Vous n’avez rien que pour deux classes d’écrivains,—et ces deux classes sont renfermées dans une seule: les journalistes.—A ceux qui vous harcèlent et vous menacent, vous jetez les gros morceaux,—puis aux pauvres diables qui se rangent tristement, et faute de mieux, sous votre bannière, vous donnez à ronger les os que laissent vos adversaires repus.
Depuis longtemps on méditait la nomination d’une vingtaine de nouveaux pairs.
On avait murmuré les noms de MM. Hugo,—Casimir Delavigne,—Horace Vernet.

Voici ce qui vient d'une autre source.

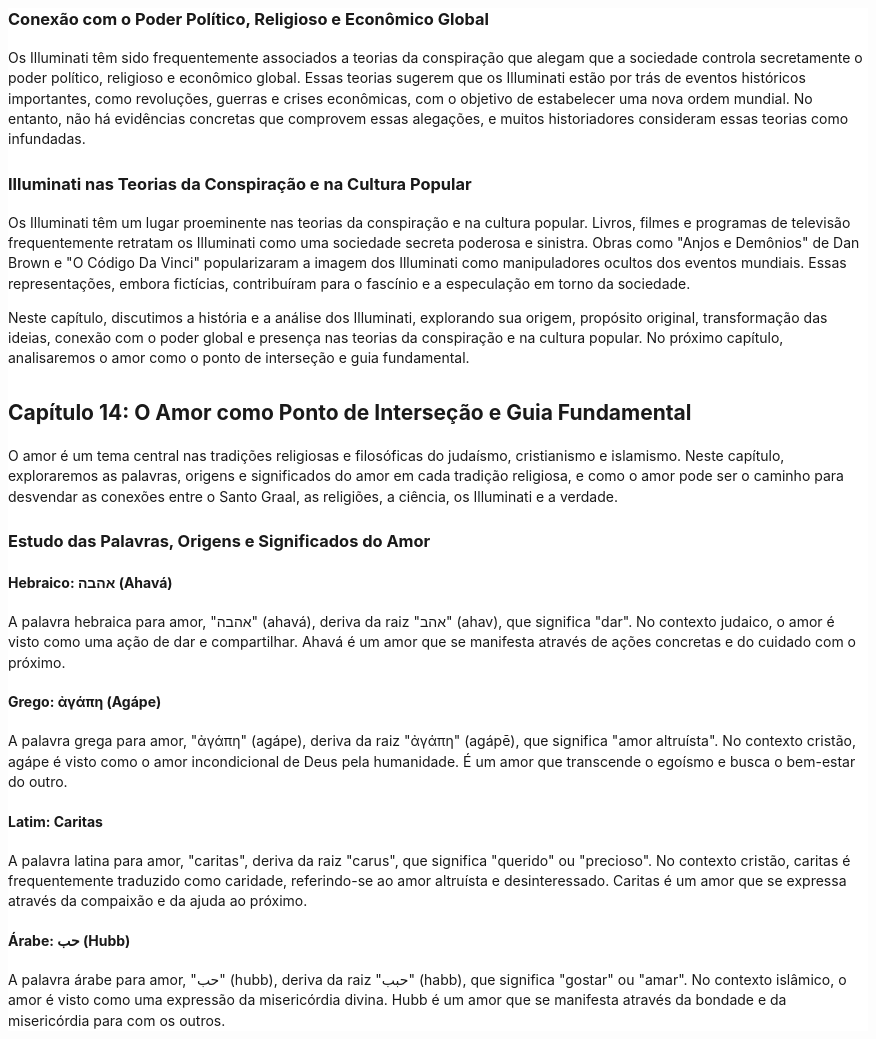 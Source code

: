 ### Conexão com o Poder Político, Religioso e Econômico Global
Os Illuminati têm sido frequentemente associados a teorias da conspiração que alegam que a sociedade controla secretamente o poder político, religioso e econômico global. Essas teorias sugerem que os Illuminati estão por trás de eventos históricos importantes, como revoluções, guerras e crises econômicas, com o objetivo de estabelecer uma nova ordem mundial. No entanto, não há evidências concretas que comprovem essas alegações, e muitos historiadores consideram essas teorias como infundadas.

### Illuminati nas Teorias da Conspiração e na Cultura Popular
Os Illuminati têm um lugar proeminente nas teorias da conspiração e na cultura popular. Livros, filmes e programas de televisão frequentemente retratam os Illuminati como uma sociedade secreta poderosa e sinistra. Obras como "Anjos e Demônios" de Dan Brown e "O Código Da Vinci" popularizaram a imagem dos Illuminati como manipuladores ocultos dos eventos mundiais. Essas representações, embora fictícias, contribuíram para o fascínio e a especulação em torno da sociedade.

Neste capítulo, discutimos a história e a análise dos Illuminati, explorando sua origem, propósito original, transformação das ideias, conexão com o poder global e presença nas teorias da conspiração e na cultura popular. No próximo capítulo, analisaremos o amor como o ponto de interseção e guia fundamental.



## Capítulo 14: O Amor como Ponto de Interseção e Guia Fundamental
O amor é um tema central nas tradições religiosas e filosóficas do judaísmo, cristianismo e islamismo. Neste capítulo, exploraremos as palavras, origens e significados do amor em cada tradição religiosa, e como o amor pode ser o caminho para desvendar as conexões entre o Santo Graal, as religiões, a ciência, os Illuminati e a verdade.

### Estudo das Palavras, Origens e Significados do Amor
#### Hebraico: אהבה (Ahavá)
A palavra hebraica para amor, "אהבה" (ahavá), deriva da raiz "אהב" (ahav), que significa "dar". No contexto judaico, o amor é visto como uma ação de dar e compartilhar. Ahavá é um amor que se manifesta através de ações concretas e do cuidado com o próximo.

#### Grego: ἀγάπη (Agápe)
A palavra grega para amor, "ἀγάπη" (agápe), deriva da raiz "ἀγάπη" (agápē), que significa "amor altruísta". No contexto cristão, agápe é visto como o amor incondicional de Deus pela humanidade. É um amor que transcende o egoísmo e busca o bem-estar do outro.

#### Latim: Caritas
A palavra latina para amor, "caritas", deriva da raiz "carus", que significa "querido" ou "precioso". No contexto cristão, caritas é frequentemente traduzido como caridade, referindo-se ao amor altruísta e desinteressado. Caritas é um amor que se expressa através da compaixão e da ajuda ao próximo.

#### Árabe: حب (Hubb)
A palavra árabe para amor, "حب" (hubb), deriva da raiz "حبب" (habb), que significa "gostar" ou "amar". No contexto islâmico, o amor é visto como uma expressão da misericórdia divina. Hubb é um amor que se manifesta através da bondade e da misericórdia para com os outros.
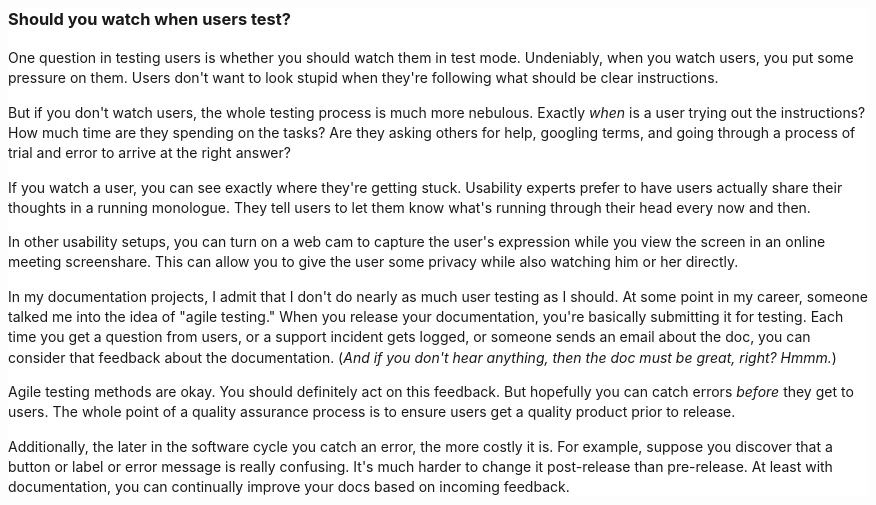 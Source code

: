 ### Should you watch when users test?

One question in testing users is whether you should watch them in test mode. Undeniably, when you watch users, you put some pressure on them. Users don't want to look stupid when they're following what should be clear instructions.

But if you don't watch users, the whole testing process is much more nebulous. Exactly *when* is a user trying out the instructions? How much time are they spending on the tasks? Are they asking others for help, googling terms, and going through a process of trial and error to arrive at the right answer?

If you watch a user, you can see exactly where they're getting stuck. Usability experts prefer to have users actually share their thoughts in a running monologue. They tell users to let them know what's running through their head every now and then.

In other usability setups, you can turn on a web cam to capture the user's expression while you view the screen in an online meeting screenshare. This can allow you to give the user some privacy while also watching him or her directly.

In my documentation projects, I admit that I don't do nearly as much user testing as I should. At some point in my career, someone talked me into the idea of "agile testing." When you release your documentation, you're basically submitting it for testing. Each time you get a question from users, or a support incident gets logged, or someone sends an email about the doc, you can consider that feedback about the documentation. (<i>And if you don't hear anything, then the doc must be great, right? Hmmm.</i>)

Agile testing methods are okay. You should definitely act on this feedback. But hopefully you can catch errors *before* they get to users. The whole point of a quality assurance process is to ensure users get a quality product prior to release.

Additionally, the later in the software cycle you catch an error, the more costly it is. For example, suppose you discover that a button or label or error message is really confusing. It's much harder to change it post-release than pre-release. At least with documentation, you can continually improve your docs based on incoming feedback.
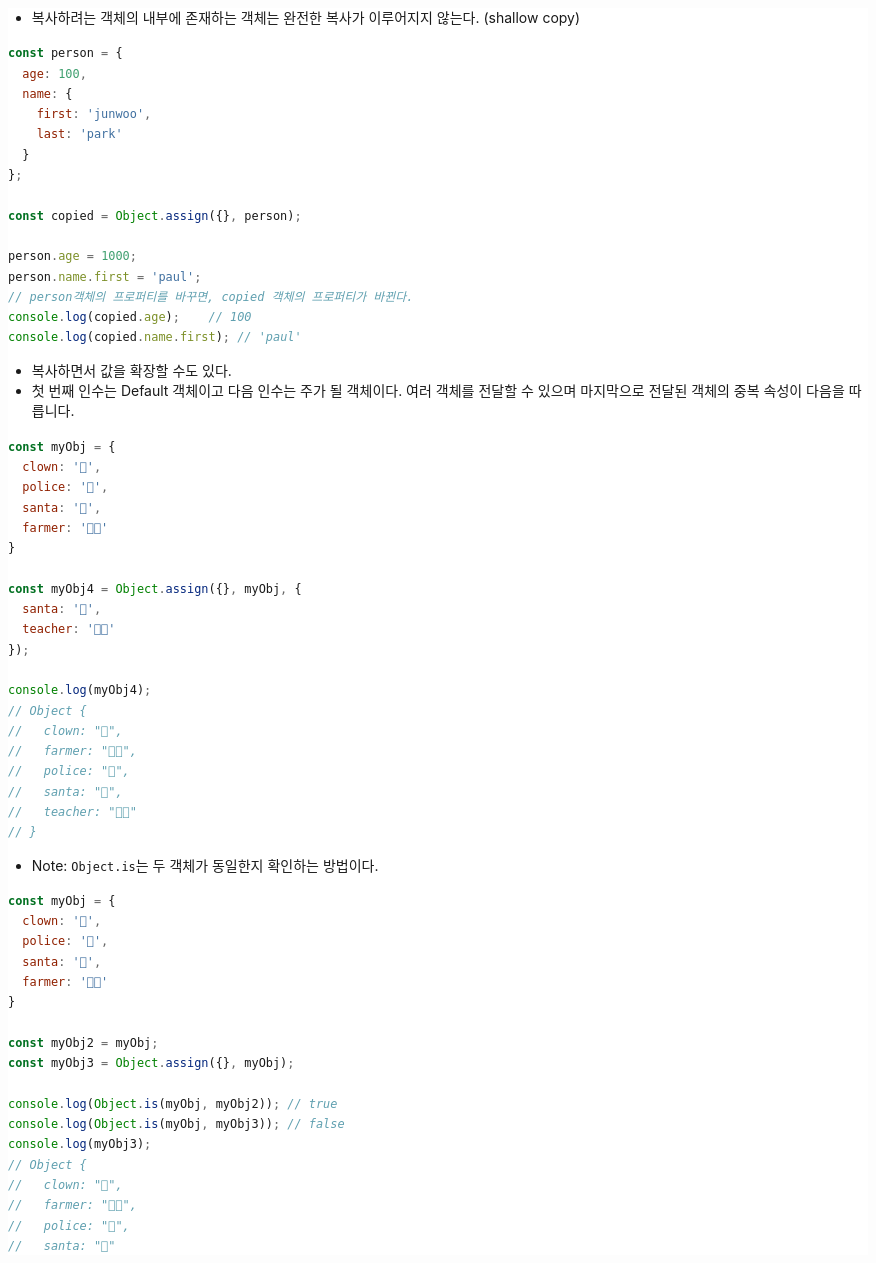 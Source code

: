 - 복사하려는 객체의 내부에 존재하는 객체는 완전한 복사가 이루어지지 않는다. (shallow copy)

```js
const person = {
  age: 100,
  name: {
    first: 'junwoo',
    last: 'park'
  }
};

const copied = Object.assign({}, person);

person.age = 1000;
person.name.first = 'paul';
// person객체의 프로퍼티를 바꾸면, copied 객체의 프로퍼티가 바뀐다.
console.log(copied.age);	// 100
console.log(copied.name.first);	// 'paul'
```

- 복사하면서 값을 확장할 수도 있다.
- 첫 번째 인수는 Default 객체이고 다음 인수는 주가 될 객체이다. 여러 객체를 전달할 수 있으며 마지막으로 전달된 객체의 중복 속성이 다음을 따릅니다.

```js
const myObj = {
  clown: '🤡',
  police: '👮',
  santa: '🎅',
  farmer: '👩‍🌾'
}

const myObj4 = Object.assign({}, myObj, {
  santa: '🎄',
  teacher: '👩‍🏫'
});

console.log(myObj4);
// Object {
//   clown: "🤡",
//   farmer: "👩‍🌾",
//   police: "👮",
//   santa: "🎄",
//   teacher: "👩‍🏫"
// }
```

- Note: `Object.is`는 두 객체가 동일한지 확인하는 방법이다.

```js
const myObj = {
  clown: '🤡',
  police: '👮',
  santa: '🎅',
  farmer: '👩‍🌾'
}

const myObj2 = myObj;
const myObj3 = Object.assign({}, myObj);

console.log(Object.is(myObj, myObj2)); // true
console.log(Object.is(myObj, myObj3)); // false
console.log(myObj3);
// Object {
//   clown: "🤡",
//   farmer: "👩‍🌾",
//   police: "👮",
//   santa: "🎅"
``` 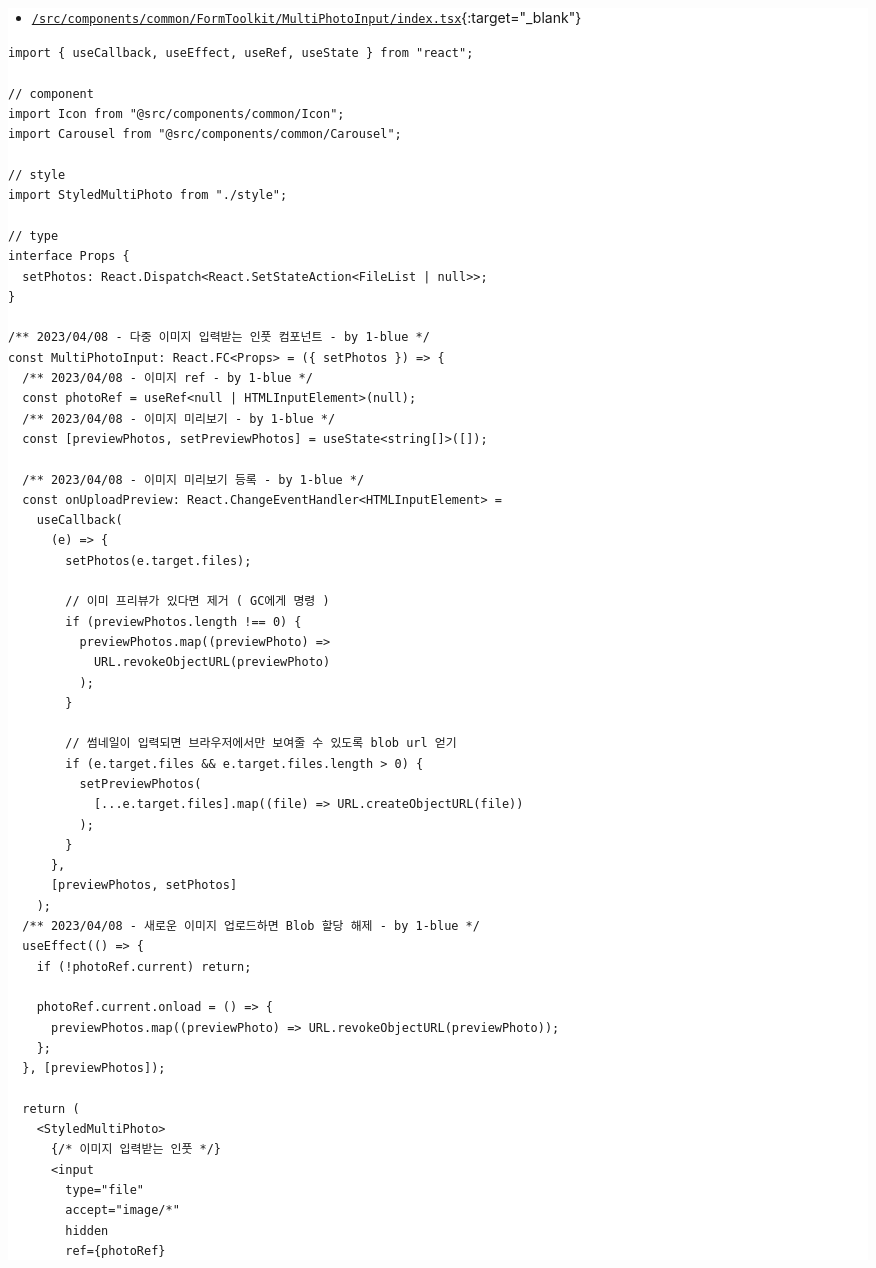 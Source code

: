 + [`/src/components/common/FormToolkit/MultiPhotoInput/index.tsx`](https://github.com/1-blue/blegram/tree/master/src/components/common/FormToolkit/MultiPhotoInput/index.tsx){:target="_blank"}

```tsx
import { useCallback, useEffect, useRef, useState } from "react";

// component
import Icon from "@src/components/common/Icon";
import Carousel from "@src/components/common/Carousel";

// style
import StyledMultiPhoto from "./style";

// type
interface Props {
  setPhotos: React.Dispatch<React.SetStateAction<FileList | null>>;
}

/** 2023/04/08 - 다중 이미지 입력받는 인풋 컴포넌트 - by 1-blue */
const MultiPhotoInput: React.FC<Props> = ({ setPhotos }) => {
  /** 2023/04/08 - 이미지 ref - by 1-blue */
  const photoRef = useRef<null | HTMLInputElement>(null);
  /** 2023/04/08 - 이미지 미리보기 - by 1-blue */
  const [previewPhotos, setPreviewPhotos] = useState<string[]>([]);

  /** 2023/04/08 - 이미지 미리보기 등록 - by 1-blue */
  const onUploadPreview: React.ChangeEventHandler<HTMLInputElement> =
    useCallback(
      (e) => {
        setPhotos(e.target.files);

        // 이미 프리뷰가 있다면 제거 ( GC에게 명령 )
        if (previewPhotos.length !== 0) {
          previewPhotos.map((previewPhoto) =>
            URL.revokeObjectURL(previewPhoto)
          );
        }

        // 썸네일이 입력되면 브라우저에서만 보여줄 수 있도록 blob url 얻기
        if (e.target.files && e.target.files.length > 0) {
          setPreviewPhotos(
            [...e.target.files].map((file) => URL.createObjectURL(file))
          );
        }
      },
      [previewPhotos, setPhotos]
    );
  /** 2023/04/08 - 새로운 이미지 업로드하면 Blob 할당 해제 - by 1-blue */
  useEffect(() => {
    if (!photoRef.current) return;

    photoRef.current.onload = () => {
      previewPhotos.map((previewPhoto) => URL.revokeObjectURL(previewPhoto));
    };
  }, [previewPhotos]);

  return (
    <StyledMultiPhoto>
      {/* 이미지 입력받는 인풋 */}
      <input
        type="file"
        accept="image/*"
        hidden
        ref={photoRef}
```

Les nominations ont paru,—il n’y a rien pour les arts ni pour la littérature. Pourquoi? c’était montrer aux jeunes écrivains une voie autre que celle du journalisme,—c’était séparer la presse de la littérature,—c’était abaisser la première de toute l’estime que vous montriez pour la seconde.
Mais non: vous aimez mieux dire, par vos actes, que les écrivains n’auront rien que par la violence et par le désordre.
Vous refusez de leur donner dans la société un intérêt qui les porte à combattre pour elle;—vous voulez qu’ils défendent la place et vous les tenez hors des murailles.
On lit dans le dernier ouvrage de M. de Balzac:
«Il a demandé pour son gendre le grade d’officier de la Légion d’honneur; fais-moi le plaisir d’aller voir le mamamouchi quelconque que cette nomination regarde, et de veiller à cette petite chose.»